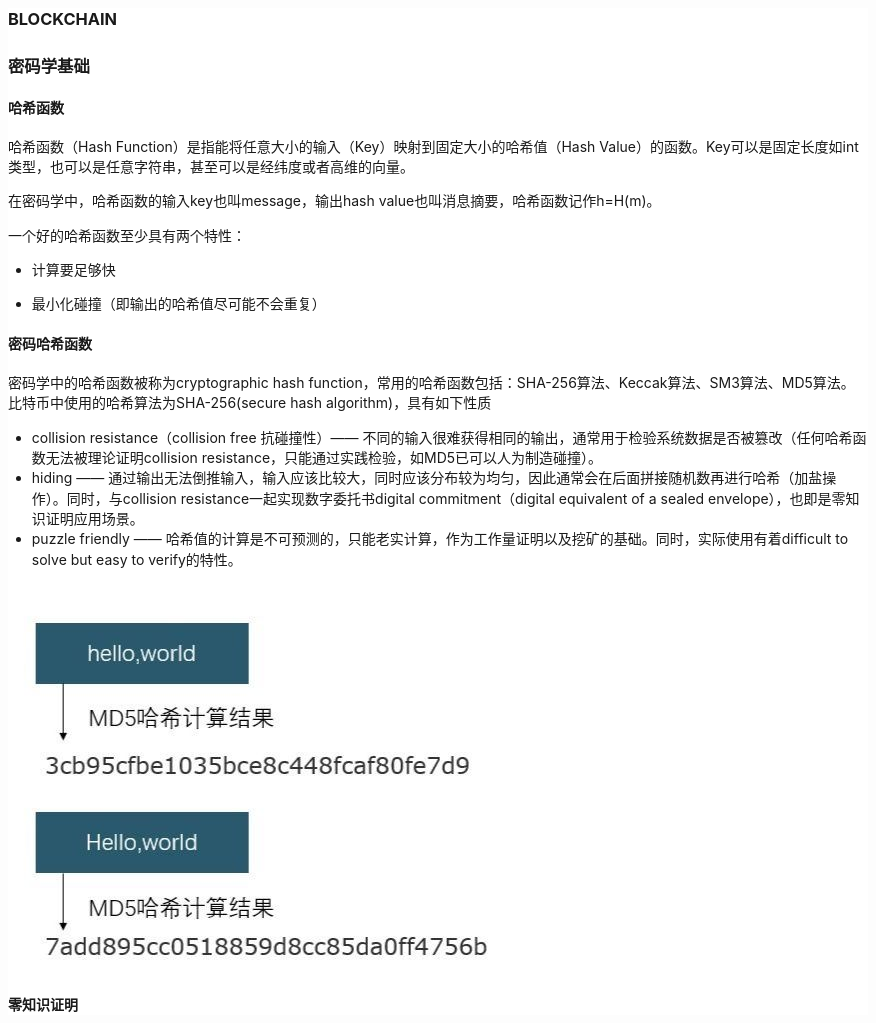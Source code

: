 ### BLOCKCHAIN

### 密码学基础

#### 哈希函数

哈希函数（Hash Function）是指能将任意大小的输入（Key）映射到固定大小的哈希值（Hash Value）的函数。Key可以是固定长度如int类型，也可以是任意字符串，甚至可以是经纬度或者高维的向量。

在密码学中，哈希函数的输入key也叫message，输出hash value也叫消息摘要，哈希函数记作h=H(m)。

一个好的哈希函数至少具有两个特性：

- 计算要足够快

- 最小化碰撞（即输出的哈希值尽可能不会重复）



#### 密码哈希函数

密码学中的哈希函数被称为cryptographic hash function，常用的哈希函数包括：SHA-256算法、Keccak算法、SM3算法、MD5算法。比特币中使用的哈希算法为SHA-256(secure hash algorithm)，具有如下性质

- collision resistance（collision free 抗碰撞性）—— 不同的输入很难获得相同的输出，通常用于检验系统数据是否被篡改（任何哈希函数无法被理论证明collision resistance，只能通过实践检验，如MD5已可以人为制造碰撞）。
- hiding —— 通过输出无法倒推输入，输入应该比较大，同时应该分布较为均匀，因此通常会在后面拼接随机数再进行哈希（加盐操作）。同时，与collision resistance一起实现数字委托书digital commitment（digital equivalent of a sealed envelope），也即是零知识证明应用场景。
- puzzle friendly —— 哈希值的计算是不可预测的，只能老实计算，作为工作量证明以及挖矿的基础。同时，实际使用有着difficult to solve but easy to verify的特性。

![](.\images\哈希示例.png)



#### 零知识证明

***

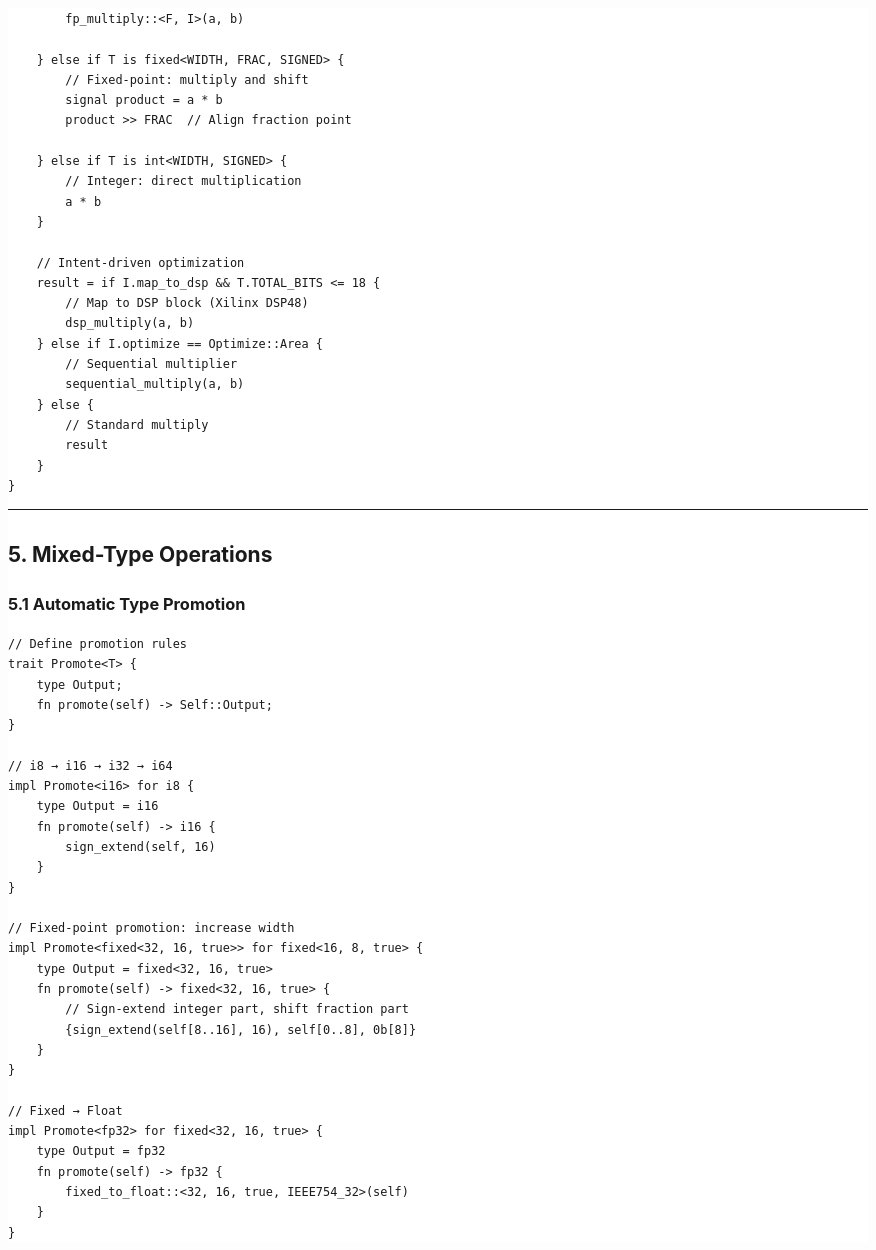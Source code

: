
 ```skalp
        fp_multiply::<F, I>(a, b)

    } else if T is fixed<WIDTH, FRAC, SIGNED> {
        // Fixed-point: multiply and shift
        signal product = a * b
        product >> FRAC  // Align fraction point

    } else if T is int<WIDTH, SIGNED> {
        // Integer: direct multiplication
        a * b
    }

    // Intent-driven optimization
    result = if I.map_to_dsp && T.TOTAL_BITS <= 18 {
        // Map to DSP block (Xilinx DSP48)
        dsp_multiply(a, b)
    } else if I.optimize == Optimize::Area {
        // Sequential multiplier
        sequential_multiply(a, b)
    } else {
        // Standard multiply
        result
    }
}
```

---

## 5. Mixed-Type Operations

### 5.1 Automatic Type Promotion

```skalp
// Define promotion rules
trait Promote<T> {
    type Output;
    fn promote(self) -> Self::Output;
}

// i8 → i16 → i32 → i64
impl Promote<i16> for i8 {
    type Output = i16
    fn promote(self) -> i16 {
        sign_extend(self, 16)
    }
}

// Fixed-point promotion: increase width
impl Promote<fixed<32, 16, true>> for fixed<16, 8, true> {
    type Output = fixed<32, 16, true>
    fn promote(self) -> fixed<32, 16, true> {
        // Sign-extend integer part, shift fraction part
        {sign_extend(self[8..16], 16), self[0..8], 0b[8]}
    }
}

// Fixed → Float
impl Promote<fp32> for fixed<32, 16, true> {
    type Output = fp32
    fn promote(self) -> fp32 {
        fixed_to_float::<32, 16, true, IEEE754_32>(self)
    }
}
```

***

**EXERCISE GOAL**
Gather every line from the listing above in which "SIGNED" appears, and copy those lines.

**TASK RESULT**
    } else if T is fixed<WIDTH, FRAC, SIGNED> {
    } else if T is int<WIDTH, SIGNED> {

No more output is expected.